One of my favorite examples of this kind of OEP began back in 2008 at the University of British Columbia, when a professor of Spanish decided to leverage the potential of OER by working with his students to improve and author Wikipedia articles related to Latin American literature. The success of the project, called “ Murder, Madness and Mayhem,” was remarkable, with students producing three “featured” articles and eight “good” articles, as rated by the Wikipedia community. When one thinks about the traditional disposable assignments students are asked to complete in most higher-education courses, the authentic contribution made by these students at UBC is tangible evidence of improved teaching and learning.
Other examples of faculty pushing the envelope on OEP include David Wiley, who structured his Instructional Design course at Brigham Young University around the adaptation and improvement of an open textbook on project management; Amin Azzam, who created a medical school elective course at the University of California, San Francisco to encourage doctors-in-training to become editors and curators of Wikipedia’s medical information pages; and Jonathan Hunt, who uses Wikipedia as the primary platform for helping students at the University of San Francisco hone their writing skills.
In addition to these individual faculty members, several organizations are now trying to push OEP to scale.
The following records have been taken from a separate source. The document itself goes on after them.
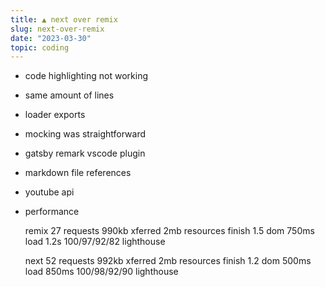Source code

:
 ```yaml
---
title: ▲ next over remix
slug: next-over-remix
date: "2023-03-30"
topic: coding
---
```


-   code highlighting not working
-   same amount of lines
-   loader exports
-   mocking was straightforward
-   gatsby remark vscode plugin
-   markdown file references
-   youtube api
-   performance

    remix
    27 requests
    990kb xferred
    2mb resources
    finish 1.5
    dom 750ms
    load 1.2s
    100/97/92/82 lighthouse

    next
    52 requests
    992kb xferred
    2mb resources
    finish 1.2
    dom 500ms
    load 850ms
    100/98/92/90 lighthouse

[pull-request]: https://github.com/bradgarropy/bradgarropy.com/pull/353
[remix]: https://remix.run
[next]: https://nextjs.org
[vercel-files]: https://www.themosaad.com/blog/loading-static-file-remix-vercel
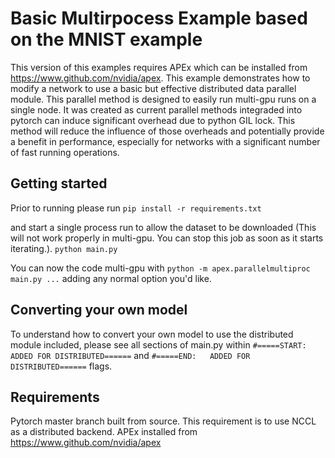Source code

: # Basic Multirpocess Example based on the MNIST example

This version of this examples requires APEx which can be installed from https://www.github.com/nvidia/apex. This example demonstrates how to modify a network to use a basic but effective distributed data parallel module. This parallel method is designed to easily run multi-gpu runs on a single node. It was created as current parallel methods integraded into pytorch can induce significant overhead due to python GIL lock. This method will reduce the influence of those overheads and potentially provide a benefit in performance, especially for networks with a significant number of fast running operations.

## Getting started
Prior to running please run
```pip install -r requirements.txt```

and start a single process run to allow the dataset to be downloaded (This will not work properly in multi-gpu. You can stop this job as soon as it starts iterating.).
```python main.py```

You can now the code multi-gpu with
```python -m apex.parallelmultiproc main.py ...```
adding any normal option you'd like.

## Converting your own model
To understand how to convert your own model to use the distributed module included, please see all sections of main.py within ```#=====START: ADDED FOR DISTRIBUTED======``` and ```#=====END:   ADDED FOR DISTRIBUTED======``` flags.

## Requirements
Pytorch master branch built from source. This requirement is to use NCCL as a distributed backend.
APEx installed from https://www.github.com/nvidia/apex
The Wikimedia Foundation has an in-house project devoted to encouraging faculty and students throughout the world to edit and author Wikipedia articles in an academic setting. The Wiki Education Foundation recently spun out of the Wikimedia Project and supports thousands of faculty across North America in their use of Wikipedia in the classroom. Others, like Open Osmosis, are building technology to make leveraging the open license of OER easier at scale.
But is OEP an effective way for students to learn? Early evidence says yes. A recent report from the Wiki Education Foundation reveals that for the month of April 2016, students contributed 6 percent of all edits across all of the science-related articles on Wikipedia. This means tens of thousands of students are engaging in authentic learning experiences by creating—not just consuming—knowledge. And this form of open educational practice is making knowledge creation and sharing more equitable. As a direct result of efforts to support faculty and students to use Wikipedia in the classroom, more women are now contributing to the world’s largest encyclopedia: While nearly 90 percent of all Wikipedians are male, 68 percent of college student editors are women.
OER advocates will (and should) continue to encourage faculty and institutions to adopt open content. The need to increase access and reduce the cost of higher education is compelling, and OER offers part of the solution. But, as more and more faculty adopt OER, the opportunity to leverage the open license to improve teaching and learning will only grow larger. Now that a handful of innovative faculty have led the way, it’s time for others to follow.